Fitting functions with a configurable Support Vector Regressor
This post deals with the approximation of real mathematical scalar functions to one or more real variables using a PyCaret without writing code but only acting on the command line of Python scripts that implement the functionality of:
- Regressor Configuration and training
- Prediction and error calculation
To get the code please see the paragraph Download of the complete code at the end of this post.

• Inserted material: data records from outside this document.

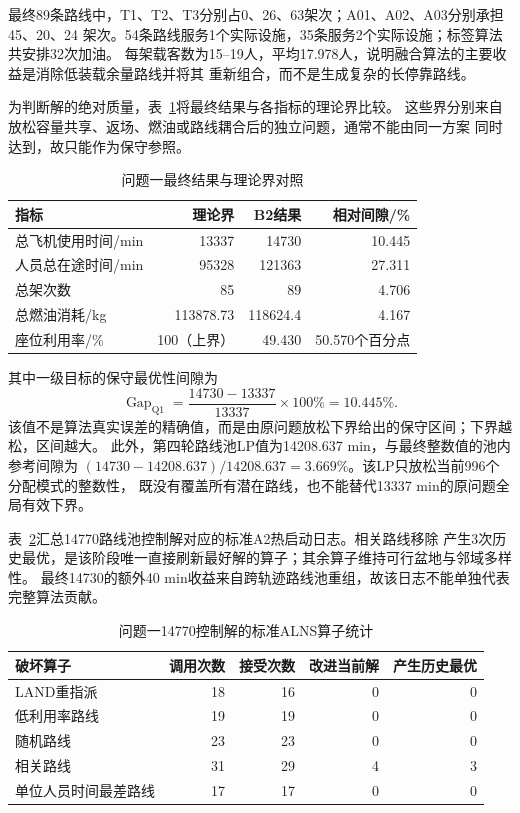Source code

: \documentclass[UTF8,a4paper,zihao=5]{ctexart}
\begin{document}
最终89条路线中，T1、T2、T3分别占0、26、63架次；A01、A02、A03分别承担45、20、24
架次。54条路线服务1个实际设施，35条服务2个实际设施；标签算法共安排32次加油。
每架载客数为15--19人，平均17.978人，说明融合算法的主要收益是消除低装载余量路线并将其
重新组合，而不是生成复杂的长停靠路线。

为判断解的绝对质量，表~\ref{tab:q1-lower-bounds}将最终结果与各指标的理论界比较。
这些界分别来自放松容量共享、返场、燃油或路线耦合后的独立问题，通常不能由同一方案
同时达到，故只能作为保守参照。

\begin{table}[htbp]
  \centering
  \caption{问题一最终结果与理论界对照}
  \label{tab:q1-lower-bounds}
  \begin{tabular}{lrrr}
    \toprule
    指标 & 理论界 & B2结果 & 相对间隙/\% \\
    \midrule
    总飞机使用时间/min & 13337 & 14730 & 10.445 \\
    人员总在途时间/min & 95328 & 121363 & 27.311 \\
    总架次数 & 85 & 89 & 4.706 \\
    总燃油消耗/kg & 113878.73 & 118624.4 & 4.167 \\
    座位利用率/\% & 100（上界） & 49.430 & 50.570个百分点 \\
    \bottomrule
  \end{tabular}
\end{table}

其中一级目标的保守最优性间隙为
\begin{equation}
  \operatorname{Gap}_{\mathrm{Q1}}
  =\frac{14730-13337}{13337}\times100\%=10.445\%.
  \label{eq:q1-gap}
\end{equation}
该值不是算法真实误差的精确值，而是由原问题放松下界给出的保守区间；下界越松，区间越大。
此外，第四轮路线池LP值为14208.637 min，与最终整数值的池内参考间隙为
$ (14730-14208.637)/14208.637=3.669\%$。该LP只放松当前996个分配模式的整数性，
既没有覆盖所有潜在路线，也不能替代13337 min的原问题全局有效下界。

表~\ref{tab:q1-operator-stats}汇总14770路线池控制解对应的标准A2热启动日志。相关路线移除
产生3次历史最优，是该阶段唯一直接刷新最好解的算子；其余算子维持可行盆地与邻域多样性。
最终14730的额外40 min收益来自跨轨迹路线池重组，故该日志不能单独代表完整算法贡献。

\begin{table}[htbp]
  \centering
  \caption{问题一14770控制解的标准ALNS算子统计}
  \label{tab:q1-operator-stats}
  \begin{tabular}{lrrrr}
    \toprule
    破坏算子 & 调用次数 & 接受次数 & 改进当前解 & 产生历史最优 \\
    \midrule
    LAND重指派 & 18 & 16 & 0 & 0 \\
    低利用率路线 & 19 & 19 & 0 & 0 \\
    随机路线 & 23 & 23 & 0 & 0 \\
    相关路线 & 31 & 29 & 4 & 3 \\
    单位人员时间最差路线 & 17 & 17 & 0 & 0 \\
    \bottomrule
  \end{tabular}
\end{table}
\end{document}
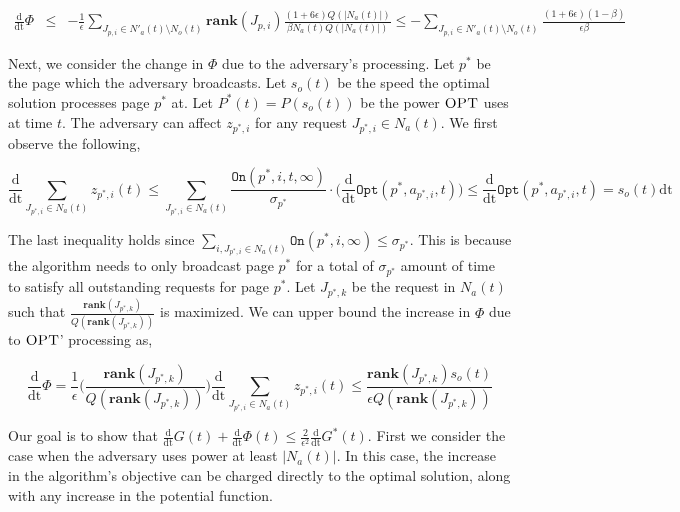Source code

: \documentclass[11pt]{article}
\newcommand{\opt}{\textrm{\sc OPT}}
\newcommand{\eps}{\epsilon}
\newcommand{\On}{\texttt{On}}
\newcommand{\Opt}{\texttt{Opt}}
\newcommand{\ddphi}{\frac{\mathrm{d}}{\mathrm{dt}} \Phi}
\newcommand{\ddopt}{\frac{\mathrm{d}}{\mathrm{dt}} G^*}
\newcommand{\ddg}{\frac{\mathrm{d}}{\mathrm{dt}} G}
\newcommand{\ddt}{\frac{\mathrm{d}}{\mathrm{dt}} }
\newcommand{\dt}{\mathrm{dt}}
\newcommand{\rank}{\mathbf{rank}}
\begin{document}
\begin{eqnarray}
\ddphi &\leq& - \frac{1}{\eps}\sum_{J_{p,i} \in N'_a(t) \setminus N_o(t) } \rank(J_{p,i}) \frac{(1+6\eps)Q(|N_a(t)|)}{\beta N_a(t) Q(|N_a(t)|)}  \leq  -\sum_{J_{p,i} \in N'_a(t) \setminus N_o(t) } \frac{(1+6\eps)(1-\beta)}{\eps\beta}  \label{eqn:algproc}
\end{eqnarray}

Next, we consider the change in $\Phi$ due to the adversary's processing.  Let $p^*$ be the page which the adversary broadcasts.  Let $s_o(t)$ be the speed the optimal solution processes page $p^*$ at.  Let $P^*(t) = P(s_o(t))$ be the power $\opt$ uses at time $t$.    The adversary can affect $z_{p^*,i}$ for any request $J_{p^*,i} \in N_a(t)$.  We first observe the following,

$$\ddt \sum_{ J_{p^*,i} \in N_a(t)} z_{p^*,i}(t)  \leq \sum_{ J_{p^*,i} \in N_a(t)} \frac{\On(p^*,i,t,\infty)}{\sigma_{p^*}} \cdot \Big(\ddt \Opt(p^*,a_{p^*,i},t)  \Big) \leq \ddt \Opt(p^*,a_{p^*,i},t) = s_o(t) \dt $$

The last inequality holds since $\sum_{i, J_{p^*,i} \in N_a(t)} \On(p^*,i,\infty) \leq \sigma_{p^*}$.  This is because the algorithm needs to only broadcast page $p^*$ for a total of $\sigma_{p^*}$ amount of time to satisfy all outstanding requests for page $p^*$. Let $J_{p^*,k}$ be the request in $N_a(t)$ such that $\frac{\rank(J_{p^*,k})}{Q(\rank(J_{p^*,k}))}$ is maximized.  We can upper bound the increase in $\Phi$ due to $\opt$' processing as,

$$\ddphi = \frac{1}{\eps} \Big ( \frac{\rank(J_{p^*,k})}{Q(\rank(J_{p^*,k}))} \Big) \ddt \sum_{ J_{p^*,i} \in N_a(t)}z_{p^*,i}(t) \leq  \frac{\rank(J_{p^*,k})s_o(t)}{\eps Q(\rank(J_{p^*,k}))}$$

Our goal is to show that $\ddg(t) + \ddphi(t) \leq \frac{2}{\eps^2} \ddopt(t)$.  First we consider the case when the adversary uses power at least $|N_a(t)|$.  In this case, the increase in the algorithm's objective can be charged directly to the optimal solution, along with any increase in the potential function.  
\end{document}

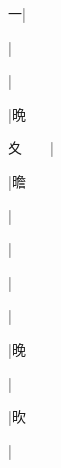 \begin{multicols}{2}
{{一}|{}\par
{\cjk{}{\cnsym{}　}{\cnsym{}　}{\cnsym{}　}}|{}\par
{\cjk{}{\cnsym{}　}{\cnsym{}　}{\cnsym{}　}}|{}\par
{\cjk{}{\cnsym{}　}{\cnsym{}　}{\cnsym{}　}}|{\cjk{}晩}\par
{\cjk{}夊{\cnsym{}　}{\cnsym{}　}}|{}\par
{\cjk{}{\cnsym{}　}{\cnsym{}　}{\cnsym{}　}}|{\cjk{}曕}\par
{\cjk{}{\cnsym{}　}{\cnsym{}　}{\cnsym{}　}}|{}\par
{\cjk{}{\cnsym{}　}{\cnsym{}　}{\cnsym{}　}}|{}\par
{\cjk{}{\cnsym{}　}{\cnsym{}　}{\cnsym{}　}}|{}\par
{\cjk{}{\cnsym{}　}{\cnsym{}　}{\cnsym{}　}}|{}\par
{\cjk{}{\cnsym{}　}{\cnsym{}　}{\cnsym{}　}}|{\cjk{}晚}\par
{\cjk{}{\cnsym{}　}{\cnsym{}　}{\cnsym{}　}}|{}\par
{\cjk{}{\cnsym{}　}{\cnsym{}　}{\cnsym{}　}}|{\cjk{}欥}\par
{}|{}\par
}
\end{multicols}
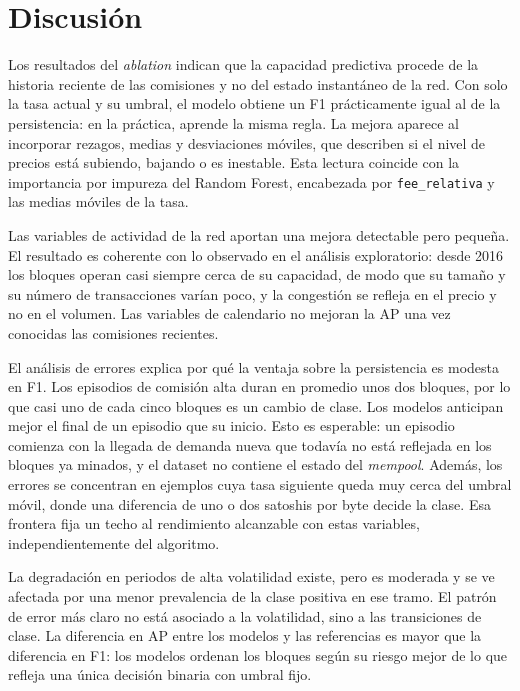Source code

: \section{Discusión}
Los resultados del \textit{ablation} indican que la capacidad predictiva procede de la historia reciente de las comisiones y no del estado instantáneo de la red. Con solo la tasa actual y su umbral, el modelo obtiene un F1 prácticamente igual al de la persistencia: en la práctica, aprende la misma regla. La mejora aparece al incorporar rezagos, medias y desviaciones móviles, que describen si el nivel de precios está subiendo, bajando o es inestable. Esta lectura coincide con la importancia por impureza del Random Forest, encabezada por \texttt{fee\_relativa} y las medias móviles de la tasa.

Las variables de actividad de la red aportan una mejora detectable pero pequeña. El resultado es coherente con lo observado en el análisis exploratorio: desde 2016 los bloques operan casi siempre cerca de su capacidad, de modo que su tamaño y su número de transacciones varían poco, y la congestión se refleja en el precio y no en el volumen. Las variables de calendario no mejoran la AP una vez conocidas las comisiones recientes.

El análisis de errores explica por qué la ventaja sobre la persistencia es modesta en F1. Los episodios de comisión alta duran en promedio unos dos bloques, por lo que casi uno de cada cinco bloques es un cambio de clase. Los modelos anticipan mejor el final de un episodio que su inicio. Esto es esperable: un episodio comienza con la llegada de demanda nueva que todavía no está reflejada en los bloques ya minados, y el dataset no contiene el estado del \textit{mempool}. Además, los errores se concentran en ejemplos cuya tasa siguiente queda muy cerca del umbral móvil, donde una diferencia de uno o dos satoshis por byte decide la clase. Esa frontera fija un techo al rendimiento alcanzable con estas variables, independientemente del algoritmo.

La degradación en periodos de alta volatilidad existe, pero es moderada y se ve afectada por una menor prevalencia de la clase positiva en ese tramo. El patrón de error más claro no está asociado a la volatilidad, sino a las transiciones de clase. La diferencia en AP entre los modelos y las referencias es mayor que la diferencia en F1: los modelos ordenan los bloques según su riesgo mejor de lo que refleja una única decisión binaria con umbral fijo.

For the generation of synthetic training and test datasets, the following common tools (available in the repository) will be used:
-
fx_gen.py
for the real-valued scalar functions of one real-valued variable $f \colon [a,b] \to {\rm I\!R}$ -
fxy_gen.py
for the real-valued scalar functions of two real-valued variables $f(x,y) \colon [a,b] \times [c,d] \to {\rm I\!R}$ -
pcm2t_gen.py
for parametric curves on the plane, so real-valued vector functions $f(t) \colon [a,b] \to {\rm I\!R \times \rm I\!R}$ -
pmc3t_gen.py
for parametric curves in space, so real-valued vector functions $f(t) \colon [a,b] \to {\rm I\!R \times \rm I\!R \times \rm I\!R}$
-
fx_scatter.py
for the real scalar generator functions of one real variable -
fxy_scatter.py
for the real scalar generator functions of two real variables -
pmc2t_scatter.py
for parametric curves on the plane -
pmc3t_scatter.py
for parametric curves in space
Regressor Configuration and training
In this chapter two programs are presented: fit_func_esvr.py
and
fit_func_nusvr.py
which technically are wrappers respectively of the classes
sklearn.svm.SVR
and
sklearn.svm.NuSVR
of the SciKit-Learn library and their purpose is to allow the use of the underlying regressors to fit functions
without having to write code but only acting on the command line.
In fact through the argument --svrparams
the user passes a series of hyper-parameters to adjust the behavior of the'underlying SVR algorithm
and others to configure its learning phase.
In addition to the parameters of the underlying regressor the program supports its own arguments to allow the user to pass
the training dataset and on which file to save the trained model.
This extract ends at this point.